* [INFORMATION GIVEN]
»»
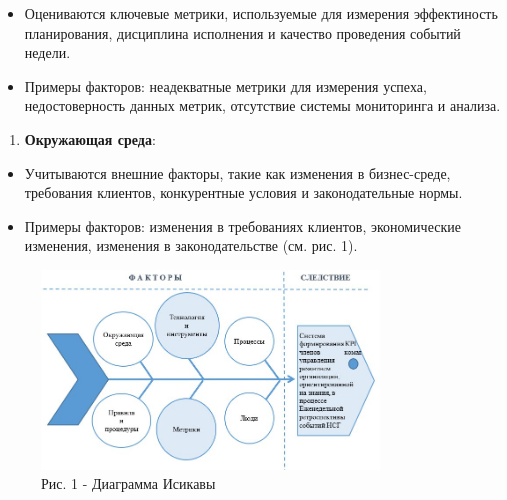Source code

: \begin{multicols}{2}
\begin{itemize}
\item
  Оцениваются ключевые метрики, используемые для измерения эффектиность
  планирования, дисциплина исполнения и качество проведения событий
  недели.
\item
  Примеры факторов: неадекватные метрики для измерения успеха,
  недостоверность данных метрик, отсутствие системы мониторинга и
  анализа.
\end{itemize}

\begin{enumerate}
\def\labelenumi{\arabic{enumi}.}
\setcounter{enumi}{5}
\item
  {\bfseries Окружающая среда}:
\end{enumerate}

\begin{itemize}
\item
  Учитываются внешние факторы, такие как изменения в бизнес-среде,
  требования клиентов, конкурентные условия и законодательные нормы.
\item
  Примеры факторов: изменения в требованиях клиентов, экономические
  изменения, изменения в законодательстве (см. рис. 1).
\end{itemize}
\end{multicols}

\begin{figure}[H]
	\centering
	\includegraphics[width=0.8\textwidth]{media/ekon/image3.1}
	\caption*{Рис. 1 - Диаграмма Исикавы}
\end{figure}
««
»»
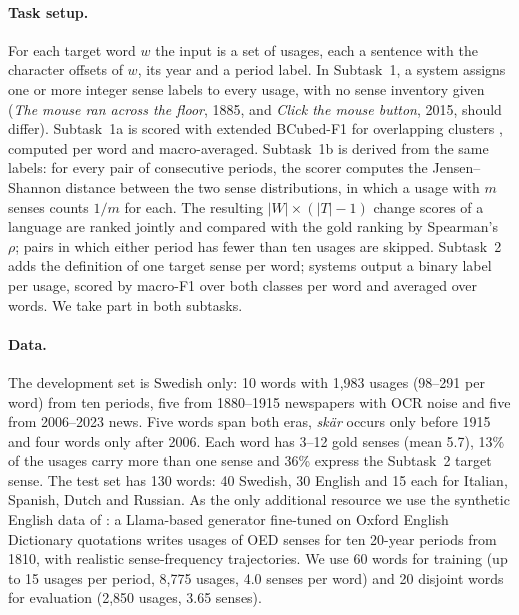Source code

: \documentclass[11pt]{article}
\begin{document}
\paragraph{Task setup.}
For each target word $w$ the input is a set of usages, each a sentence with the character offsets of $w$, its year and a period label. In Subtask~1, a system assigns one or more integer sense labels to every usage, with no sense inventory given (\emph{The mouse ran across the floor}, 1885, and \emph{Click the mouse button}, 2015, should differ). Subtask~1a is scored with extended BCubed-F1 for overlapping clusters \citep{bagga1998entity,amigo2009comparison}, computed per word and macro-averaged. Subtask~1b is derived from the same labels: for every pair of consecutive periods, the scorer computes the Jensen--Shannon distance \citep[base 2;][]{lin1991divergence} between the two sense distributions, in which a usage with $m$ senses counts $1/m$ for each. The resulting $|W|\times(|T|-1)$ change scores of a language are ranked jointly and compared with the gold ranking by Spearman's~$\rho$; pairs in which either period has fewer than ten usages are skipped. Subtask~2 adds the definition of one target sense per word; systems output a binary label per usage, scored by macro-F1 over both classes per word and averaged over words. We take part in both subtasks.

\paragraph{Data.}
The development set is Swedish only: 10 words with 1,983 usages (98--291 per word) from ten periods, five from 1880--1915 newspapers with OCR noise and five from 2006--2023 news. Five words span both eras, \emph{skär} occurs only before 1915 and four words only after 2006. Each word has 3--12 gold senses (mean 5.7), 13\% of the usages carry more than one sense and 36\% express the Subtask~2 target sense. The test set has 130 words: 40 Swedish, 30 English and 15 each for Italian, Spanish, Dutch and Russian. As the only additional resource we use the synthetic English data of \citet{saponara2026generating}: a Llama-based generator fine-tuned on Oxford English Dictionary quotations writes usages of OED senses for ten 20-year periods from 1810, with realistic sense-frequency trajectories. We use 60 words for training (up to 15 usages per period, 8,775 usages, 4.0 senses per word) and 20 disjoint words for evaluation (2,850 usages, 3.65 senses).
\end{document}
««
* [WORK INSTRUCTIONS]
In the records above, find each line with the word "изменения" and copy it.

* [ANSWER AREA]
  Учитываются внешние факторы, такие как изменения в бизнес-среде,
  Примеры факторов: изменения в требованиях клиентов, экономические
  изменения, изменения в законодательстве (см. рис. 1).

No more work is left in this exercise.